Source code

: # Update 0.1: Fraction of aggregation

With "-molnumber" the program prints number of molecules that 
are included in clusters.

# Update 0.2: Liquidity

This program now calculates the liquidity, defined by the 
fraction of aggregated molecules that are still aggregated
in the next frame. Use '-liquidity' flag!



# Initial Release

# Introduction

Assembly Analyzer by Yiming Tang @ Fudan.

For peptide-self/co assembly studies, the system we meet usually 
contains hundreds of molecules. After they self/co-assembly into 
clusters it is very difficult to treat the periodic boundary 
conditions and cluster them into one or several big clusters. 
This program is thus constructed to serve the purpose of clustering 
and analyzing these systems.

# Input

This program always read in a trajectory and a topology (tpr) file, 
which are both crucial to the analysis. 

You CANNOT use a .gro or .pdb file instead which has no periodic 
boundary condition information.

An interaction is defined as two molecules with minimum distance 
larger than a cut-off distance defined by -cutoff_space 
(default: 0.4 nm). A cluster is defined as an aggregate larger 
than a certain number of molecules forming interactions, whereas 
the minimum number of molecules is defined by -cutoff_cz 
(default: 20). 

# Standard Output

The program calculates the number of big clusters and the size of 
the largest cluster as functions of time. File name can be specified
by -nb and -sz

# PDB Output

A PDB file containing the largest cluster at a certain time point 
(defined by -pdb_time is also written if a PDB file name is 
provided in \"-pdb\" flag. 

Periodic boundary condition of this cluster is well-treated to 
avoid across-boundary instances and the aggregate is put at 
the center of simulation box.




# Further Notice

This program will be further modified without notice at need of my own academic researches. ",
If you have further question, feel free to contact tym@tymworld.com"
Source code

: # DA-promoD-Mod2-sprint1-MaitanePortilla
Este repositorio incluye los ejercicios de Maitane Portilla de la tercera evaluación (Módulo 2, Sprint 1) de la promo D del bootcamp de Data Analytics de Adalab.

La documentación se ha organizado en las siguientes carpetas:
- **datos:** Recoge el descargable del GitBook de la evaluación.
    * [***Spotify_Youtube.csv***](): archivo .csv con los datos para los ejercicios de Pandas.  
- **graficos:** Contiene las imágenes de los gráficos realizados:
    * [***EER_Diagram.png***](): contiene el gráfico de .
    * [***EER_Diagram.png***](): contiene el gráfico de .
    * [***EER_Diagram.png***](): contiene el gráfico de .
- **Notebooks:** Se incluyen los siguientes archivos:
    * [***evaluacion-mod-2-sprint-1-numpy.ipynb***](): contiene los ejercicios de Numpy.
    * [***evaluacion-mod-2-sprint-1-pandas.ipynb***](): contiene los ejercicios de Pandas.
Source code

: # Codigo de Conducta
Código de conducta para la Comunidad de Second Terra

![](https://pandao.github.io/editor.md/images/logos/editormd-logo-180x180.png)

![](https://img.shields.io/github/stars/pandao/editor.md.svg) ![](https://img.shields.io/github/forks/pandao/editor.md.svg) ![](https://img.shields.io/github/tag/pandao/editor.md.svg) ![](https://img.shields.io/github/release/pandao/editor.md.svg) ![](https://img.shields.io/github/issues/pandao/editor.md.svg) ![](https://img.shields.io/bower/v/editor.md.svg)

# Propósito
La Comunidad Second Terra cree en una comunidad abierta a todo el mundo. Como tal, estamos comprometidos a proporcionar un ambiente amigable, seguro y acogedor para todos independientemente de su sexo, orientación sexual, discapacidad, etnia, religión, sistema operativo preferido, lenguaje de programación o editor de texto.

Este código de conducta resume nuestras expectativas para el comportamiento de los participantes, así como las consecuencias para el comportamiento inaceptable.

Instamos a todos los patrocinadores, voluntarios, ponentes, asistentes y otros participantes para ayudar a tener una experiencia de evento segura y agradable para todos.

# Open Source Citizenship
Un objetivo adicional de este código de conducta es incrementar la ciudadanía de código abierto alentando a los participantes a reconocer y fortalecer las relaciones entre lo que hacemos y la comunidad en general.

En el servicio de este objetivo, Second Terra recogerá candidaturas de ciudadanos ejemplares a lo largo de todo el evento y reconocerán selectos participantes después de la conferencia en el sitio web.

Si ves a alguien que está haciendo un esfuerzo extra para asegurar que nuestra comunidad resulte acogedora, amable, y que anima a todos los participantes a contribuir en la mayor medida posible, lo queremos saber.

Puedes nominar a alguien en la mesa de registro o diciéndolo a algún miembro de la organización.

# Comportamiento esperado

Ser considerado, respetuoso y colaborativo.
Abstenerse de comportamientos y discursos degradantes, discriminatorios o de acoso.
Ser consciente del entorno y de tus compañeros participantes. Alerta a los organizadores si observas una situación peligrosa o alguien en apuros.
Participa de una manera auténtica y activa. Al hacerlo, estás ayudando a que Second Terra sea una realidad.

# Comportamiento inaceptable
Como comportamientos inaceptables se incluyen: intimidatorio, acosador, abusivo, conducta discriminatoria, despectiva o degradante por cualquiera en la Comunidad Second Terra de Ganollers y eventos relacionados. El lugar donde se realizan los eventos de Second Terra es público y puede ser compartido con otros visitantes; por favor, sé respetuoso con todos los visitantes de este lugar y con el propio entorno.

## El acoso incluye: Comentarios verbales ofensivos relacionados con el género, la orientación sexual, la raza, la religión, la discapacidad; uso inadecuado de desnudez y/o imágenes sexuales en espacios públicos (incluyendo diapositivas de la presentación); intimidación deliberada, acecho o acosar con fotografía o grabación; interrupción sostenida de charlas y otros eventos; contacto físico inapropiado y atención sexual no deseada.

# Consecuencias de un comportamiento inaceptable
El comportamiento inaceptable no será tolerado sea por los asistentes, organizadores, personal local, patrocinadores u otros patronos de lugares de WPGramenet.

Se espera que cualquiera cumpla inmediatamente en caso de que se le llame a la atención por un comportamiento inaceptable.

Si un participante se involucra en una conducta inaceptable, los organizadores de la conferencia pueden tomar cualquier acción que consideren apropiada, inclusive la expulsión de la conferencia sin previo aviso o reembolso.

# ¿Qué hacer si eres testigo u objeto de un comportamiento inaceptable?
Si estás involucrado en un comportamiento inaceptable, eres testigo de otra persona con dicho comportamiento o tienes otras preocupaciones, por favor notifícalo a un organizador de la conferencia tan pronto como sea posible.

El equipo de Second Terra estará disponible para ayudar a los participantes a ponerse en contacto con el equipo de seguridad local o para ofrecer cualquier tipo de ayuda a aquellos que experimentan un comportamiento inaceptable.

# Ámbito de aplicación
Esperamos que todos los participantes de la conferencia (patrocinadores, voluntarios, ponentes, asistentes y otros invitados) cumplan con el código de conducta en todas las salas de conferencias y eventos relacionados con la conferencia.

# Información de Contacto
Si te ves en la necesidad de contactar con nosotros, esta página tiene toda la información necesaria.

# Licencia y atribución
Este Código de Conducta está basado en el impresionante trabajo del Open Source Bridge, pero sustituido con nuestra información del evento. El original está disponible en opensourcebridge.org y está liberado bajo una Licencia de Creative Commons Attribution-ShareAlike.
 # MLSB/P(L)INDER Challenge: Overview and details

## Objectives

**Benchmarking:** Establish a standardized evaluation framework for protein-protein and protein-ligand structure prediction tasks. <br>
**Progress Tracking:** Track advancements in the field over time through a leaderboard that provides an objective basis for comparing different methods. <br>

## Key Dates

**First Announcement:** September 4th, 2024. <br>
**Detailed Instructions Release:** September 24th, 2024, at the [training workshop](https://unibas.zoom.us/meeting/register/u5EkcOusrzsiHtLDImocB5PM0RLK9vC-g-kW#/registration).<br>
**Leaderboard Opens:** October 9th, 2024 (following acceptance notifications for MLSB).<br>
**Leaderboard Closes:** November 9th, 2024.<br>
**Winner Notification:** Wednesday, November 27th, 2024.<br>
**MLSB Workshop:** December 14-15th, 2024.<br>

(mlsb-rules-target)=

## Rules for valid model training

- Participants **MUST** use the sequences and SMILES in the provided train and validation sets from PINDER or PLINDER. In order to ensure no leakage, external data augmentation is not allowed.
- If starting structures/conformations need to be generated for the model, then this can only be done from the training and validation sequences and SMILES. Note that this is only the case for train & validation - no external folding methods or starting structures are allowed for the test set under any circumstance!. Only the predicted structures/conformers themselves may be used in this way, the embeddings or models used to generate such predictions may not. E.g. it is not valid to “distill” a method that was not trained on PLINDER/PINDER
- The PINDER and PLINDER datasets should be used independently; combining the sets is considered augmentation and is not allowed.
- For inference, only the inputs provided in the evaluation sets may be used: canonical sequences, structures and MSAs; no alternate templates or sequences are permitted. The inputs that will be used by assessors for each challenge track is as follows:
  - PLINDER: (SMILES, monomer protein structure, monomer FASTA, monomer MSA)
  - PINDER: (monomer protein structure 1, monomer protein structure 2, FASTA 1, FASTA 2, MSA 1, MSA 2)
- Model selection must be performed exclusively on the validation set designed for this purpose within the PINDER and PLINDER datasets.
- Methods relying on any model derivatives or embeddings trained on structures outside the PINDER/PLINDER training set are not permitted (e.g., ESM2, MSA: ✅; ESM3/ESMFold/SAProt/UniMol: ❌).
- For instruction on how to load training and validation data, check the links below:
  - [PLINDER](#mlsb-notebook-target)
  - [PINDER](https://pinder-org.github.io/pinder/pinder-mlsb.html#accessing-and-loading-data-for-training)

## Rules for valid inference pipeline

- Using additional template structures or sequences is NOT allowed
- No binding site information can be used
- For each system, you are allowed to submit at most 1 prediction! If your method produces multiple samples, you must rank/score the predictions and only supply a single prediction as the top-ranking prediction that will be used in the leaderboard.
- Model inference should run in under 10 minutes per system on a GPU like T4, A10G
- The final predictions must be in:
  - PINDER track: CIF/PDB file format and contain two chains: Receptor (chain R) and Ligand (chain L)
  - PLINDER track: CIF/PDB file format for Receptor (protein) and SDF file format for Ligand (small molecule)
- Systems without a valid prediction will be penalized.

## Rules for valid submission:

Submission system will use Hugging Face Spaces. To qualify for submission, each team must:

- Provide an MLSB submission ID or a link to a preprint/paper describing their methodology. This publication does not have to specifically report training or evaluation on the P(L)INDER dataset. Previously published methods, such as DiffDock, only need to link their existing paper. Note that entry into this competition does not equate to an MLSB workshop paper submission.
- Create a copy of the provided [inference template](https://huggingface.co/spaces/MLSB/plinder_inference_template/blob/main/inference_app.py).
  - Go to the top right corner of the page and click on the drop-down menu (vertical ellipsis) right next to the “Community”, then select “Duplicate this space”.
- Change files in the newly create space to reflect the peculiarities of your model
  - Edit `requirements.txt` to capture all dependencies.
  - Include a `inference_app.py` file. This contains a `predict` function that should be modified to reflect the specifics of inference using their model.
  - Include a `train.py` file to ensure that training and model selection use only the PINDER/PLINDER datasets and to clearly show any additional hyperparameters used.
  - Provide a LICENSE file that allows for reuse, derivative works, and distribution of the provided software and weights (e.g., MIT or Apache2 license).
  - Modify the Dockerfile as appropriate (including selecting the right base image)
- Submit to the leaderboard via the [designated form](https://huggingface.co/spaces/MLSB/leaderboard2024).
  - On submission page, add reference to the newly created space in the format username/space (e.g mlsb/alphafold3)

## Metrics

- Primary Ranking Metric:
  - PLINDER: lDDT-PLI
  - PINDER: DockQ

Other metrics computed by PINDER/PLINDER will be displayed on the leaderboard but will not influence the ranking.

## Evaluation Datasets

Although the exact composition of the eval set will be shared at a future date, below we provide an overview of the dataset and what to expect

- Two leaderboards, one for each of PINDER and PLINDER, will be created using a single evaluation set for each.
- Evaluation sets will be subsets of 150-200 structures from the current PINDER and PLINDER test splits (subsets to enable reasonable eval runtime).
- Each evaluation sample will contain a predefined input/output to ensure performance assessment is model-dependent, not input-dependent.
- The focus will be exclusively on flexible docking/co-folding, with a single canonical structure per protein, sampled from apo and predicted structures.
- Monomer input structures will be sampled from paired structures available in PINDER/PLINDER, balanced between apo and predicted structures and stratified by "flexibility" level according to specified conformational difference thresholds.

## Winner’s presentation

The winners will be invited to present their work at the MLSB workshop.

....

Could you restate word for word the lines above, from the one that contains "notifications for MLSB).<br>" through the one that contains "- For inference, only", and no others?

- Exercise output
**Leaderboard Opens:** October 9th, 2024 (following acceptance notifications for MLSB).<br>
**Leaderboard Closes:** November 9th, 2024.<br>
**Winner Notification:** Wednesday, November 27th, 2024.<br>
**MLSB Workshop:** December 14-15th, 2024.<br>

(mlsb-rules-target)=

## Rules for valid model training

- Participants **MUST** use the sequences and SMILES in the provided train and validation sets from PINDER or PLINDER. In order to ensure no leakage, external data augmentation is not allowed.
- If starting structures/conformations need to be generated for the model, then this can only be done from the training and validation sequences and SMILES. Note that this is only the case for train & validation - no external folding methods or starting structures are allowed for the test set under any circumstance!. Only the predicted structures/conformers themselves may be used in this way, the embeddings or models used to generate such predictions may not. E.g. it is not valid to “distill” a method that was not trained on PLINDER/PINDER
- The PINDER and PLINDER datasets should be used independently; combining the sets is considered augmentation and is not allowed.
- For inference, only the inputs provided in the evaluation sets may be used: canonical sequences, structures and MSAs; no alternate templates or sequences are permitted. The inputs that will be used by assessors for each challenge track is as follows:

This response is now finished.